What is sleep apnea?
Sleep apnea is a common, potentially serious sleep disorder in which your breathing slows or stops during sleep. As your brain recognizes a lack of oxygen, it stimulates respiration, causing you to wake slightly. There are three main types of sleep apnea:
- Obstructive sleep apnea: The most common form of the disorder, obstructive sleep apnea (OSA) occurs when your airway collapses or relaxes, making it difficult for air to pass through. OSA can cause you to snore or stop breathing for short periods of time. Being overweight increases the risk of obstructive sleep apnea.

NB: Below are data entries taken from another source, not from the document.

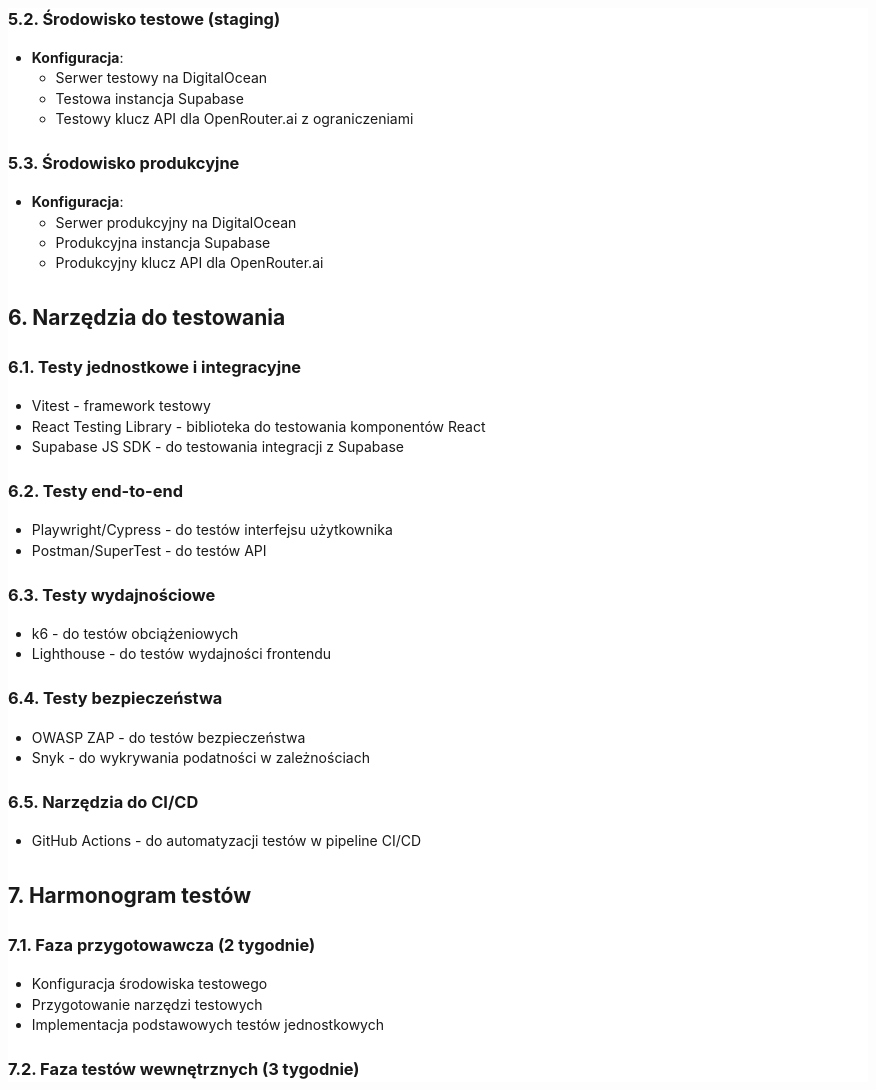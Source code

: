 ### 5.2. Środowisko testowe (staging)

- **Konfiguracja**:
  - Serwer testowy na DigitalOcean
  - Testowa instancja Supabase
  - Testowy klucz API dla OpenRouter.ai z ograniczeniami

### 5.3. Środowisko produkcyjne

- **Konfiguracja**:
  - Serwer produkcyjny na DigitalOcean
  - Produkcyjna instancja Supabase
  - Produkcyjny klucz API dla OpenRouter.ai

## 6. Narzędzia do testowania

### 6.1. Testy jednostkowe i integracyjne

- Vitest - framework testowy
- React Testing Library - biblioteka do testowania komponentów React
- Supabase JS SDK - do testowania integracji z Supabase

### 6.2. Testy end-to-end

- Playwright/Cypress - do testów interfejsu użytkownika
- Postman/SuperTest - do testów API

### 6.3. Testy wydajnościowe

- k6 - do testów obciążeniowych
- Lighthouse - do testów wydajności frontendu

### 6.4. Testy bezpieczeństwa

- OWASP ZAP - do testów bezpieczeństwa
- Snyk - do wykrywania podatności w zależnościach

### 6.5. Narzędzia do CI/CD

- GitHub Actions - do automatyzacji testów w pipeline CI/CD

## 7. Harmonogram testów

### 7.1. Faza przygotowawcza (2 tygodnie)

- Konfiguracja środowiska testowego
- Przygotowanie narzędzi testowych
- Implementacja podstawowych testów jednostkowych

### 7.2. Faza testów wewnętrznych (3 tygodnie)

- Central sleep apnea: This less frequent type of sleep apnea occurs when your brain fails to send signals to the muscles that help you breathe. Snoring is not typically a side effect of central sleep apnea.
- Complex sleep apnea syndrome: Also called treatment-emergent central sleep apnea, this form of the condition occurs when someone has both obstructive and central sleep apnea.
What are the symptoms of sleep apnea?
Sleep apnea affects roughly 18 million people. Although chronic snoring is a telltale sign of sleep apnea, not everyone who has the condition snores. Other signs and symptoms include:
- Extreme daytime fatigue or inability to focus
- Abrupt awakenings, which may be accompanied by shortness of breath
- Inability to fall asleep or stay asleep
- Waking up with a sore throat or dry mouth
Are there health risks to having sleep apnea?
Yes. If you have sleep apnea, you may have a higher risk of developing:
- Type 2 diabetes: Sleep apnea has been linked to insulin resistance.
- Hypertension: Since sleep apnea affects the amount of oxygen you take in, as well as the frequency, the oxygen in your blood also decreases. These blood oxygen drops strain your cardiovascular system, requiring your body to work harder than normal to circulate blood.
- Heart attack: Because your cardiovascular system works harder with sleep apnea, your risk of suffering from a heart attack also increases.
- Fatty liver: Tests show that people with chronic sleep apnea are more likely to have nonalcoholic fatty liver disease, a condition that can cause liver scarring and poor liver function.
What treatments are available?
If you are diagnosed with sleep apnea, your treatment options depend on your specific diagnosis. Obstructive sleep apnea is most often treated with Continuous Positive Airway Pressure (CPAP). This therapy involves a device that opens your airway by applying a small amount of positive pressure, which is delivered through a nasal mask during sleep. Oral appliances are another option for patients with obstructive sleep apnea; these devices are designed to move your jaw into a position that keeps your airway open. For patients who have trouble sleeping with a mask or a prosthesis, there are many other treatment options, including:
- Somnoplasty: This innovative procedure involves the use of radiofrequency technology to shrink extra tissues in your nose and throat and help minimize upper airway obstruction. The 10-minutes treatment can be done in Dr. Babajanian’s office under local anesthesia.
- Pillar® Procedure: This quick, minimally invasive procedure involves the placement of tiny woven implants into your soft palate. Over time, these implants add structural support to help reduce the risk of tissue collapse and airway obstruction.